I know our energy and loudness can be overwhelming and exhausting to others. Guess what? We will share it! Ask your bundle of energy to share with you, ask him to sit beside you, hold your hand and give you some, give you some so you can clean, cook, run the block with him, play with his trucks cars or video games, just let him know you want some too and its not fair that he gets to have it all, he needs to share. Just to sit beside you and share it, sort of like boosting a battery, you need a boost and he is the only one to give it to you. Then join forces and give him a task to help you get something done! I still even as an adult have difficulties talking about my feelings and thoughts, sometimes I would rather have a meltdown and so some damage than to talk about it, seems to work a lot easier. But then later life gets more complicated because of it. For me I need to get myself into a gym and workout everyday even if its just walking and pushing some weights. When I have lots happening inside me I have issues of getting it out. I don’t like that part about me but I try and get through it. Sometimes it doesn’t work the way I want it too.
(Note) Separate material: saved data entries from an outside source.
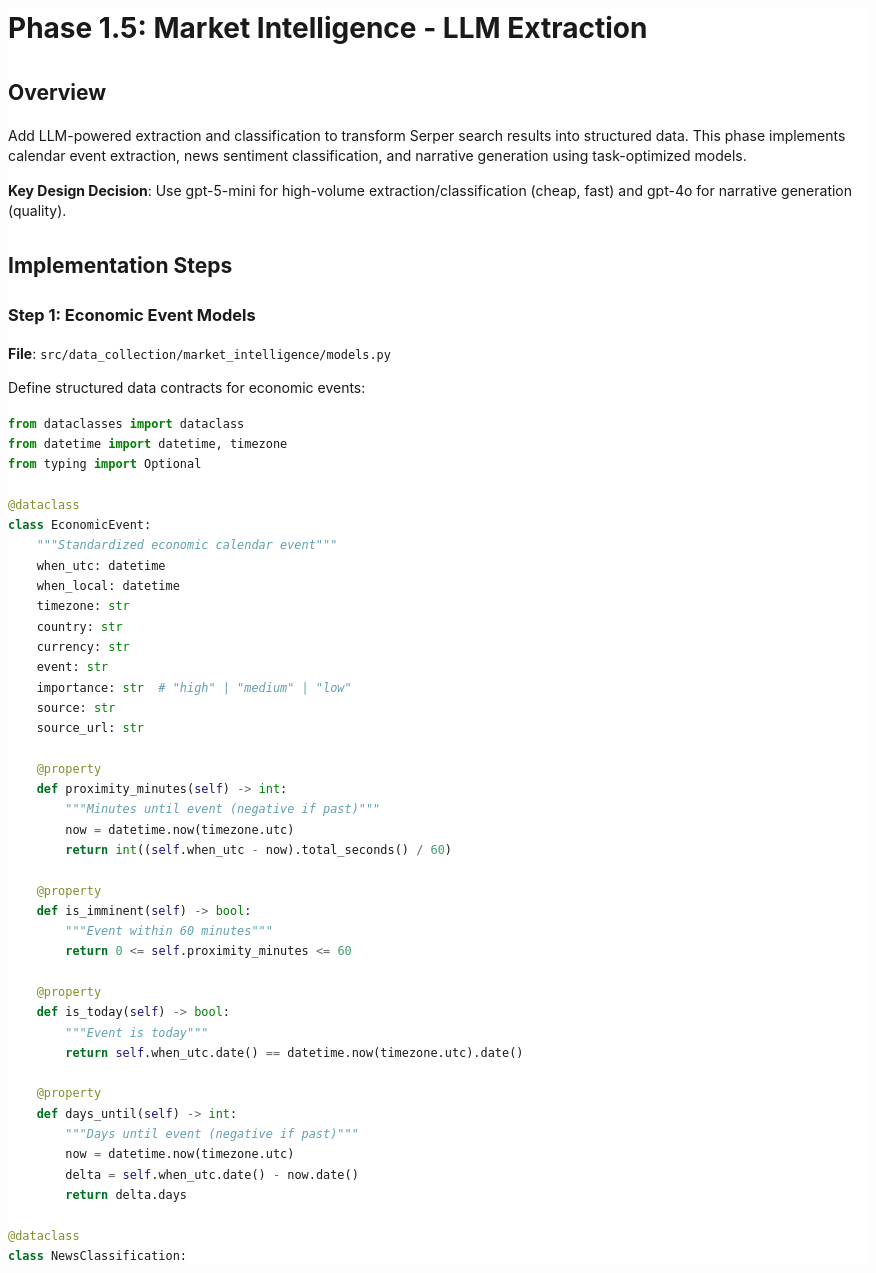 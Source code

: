 
# Phase 1.5: Market Intelligence - LLM Extraction

## Overview

Add LLM-powered extraction and classification to transform Serper search results into structured data. This phase implements calendar event extraction, news sentiment classification, and narrative generation using task-optimized models.

**Key Design Decision**: Use gpt-5-mini for high-volume extraction/classification (cheap, fast) and gpt-4o for narrative generation (quality).

## Implementation Steps

### Step 1: Economic Event Models

**File**: `src/data_collection/market_intelligence/models.py`

Define structured data contracts for economic events:

```python
from dataclasses import dataclass
from datetime import datetime, timezone
from typing import Optional

@dataclass
class EconomicEvent:
    """Standardized economic calendar event"""
    when_utc: datetime
    when_local: datetime
    timezone: str
    country: str
    currency: str
    event: str
    importance: str  # "high" | "medium" | "low"
    source: str
    source_url: str
    
    @property
    def proximity_minutes(self) -> int:
        """Minutes until event (negative if past)"""
        now = datetime.now(timezone.utc)
        return int((self.when_utc - now).total_seconds() / 60)
    
    @property
    def is_imminent(self) -> bool:
        """Event within 60 minutes"""
        return 0 <= self.proximity_minutes <= 60
    
    @property
    def is_today(self) -> bool:
        """Event is today"""
        return self.when_utc.date() == datetime.now(timezone.utc).date()
    
    @property
    def days_until(self) -> int:
        """Days until event (negative if past)"""
        now = datetime.now(timezone.utc)
        delta = self.when_utc.date() - now.date()
        return delta.days

@dataclass
class NewsClassification:
```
 And then I compare myself to others instead of realizing I am doing the best I can. And that is okay. Each struggle and each day I learn and grow stronger when I have people who love me that I can trust.  I love coaching and consulting out of the goodness of me heart, I love to help others and sometimes people don’t have the money to pay for services. I dream of opening a respite home and take in parents or children who just need a break.

Respite for all  — Parents need a place to retreat and to refresh themselves for a weekend or a week with peers they can share their stories and learn new ways of loving and thinking. AND their children and youth need a fun learning camp to give them time to refresh themselves. Believe it or not, we peeps who live with a fasd need time away from mainstream and the typical brain people, we can’t always live the way you want us to, sometimes we need to pretend, we need to run like a jack russel, we need to make believe that life is in a candy forest, we need to go through a paintball park and just get crazy, we have needs you may think are silly – but we really need to be able to let down and let go in a safe place where people understand us.

Remember – The person you love living with the challenges of FASD is SUCCESS, as soon as she steps out of bed, walks to you, hugs you, calls you mommy, she is SUCCESS. Don’t measure her success the way society measures success, don’t compare her success to others, allow her to be SUCCESS and tell her she is SUCCESS!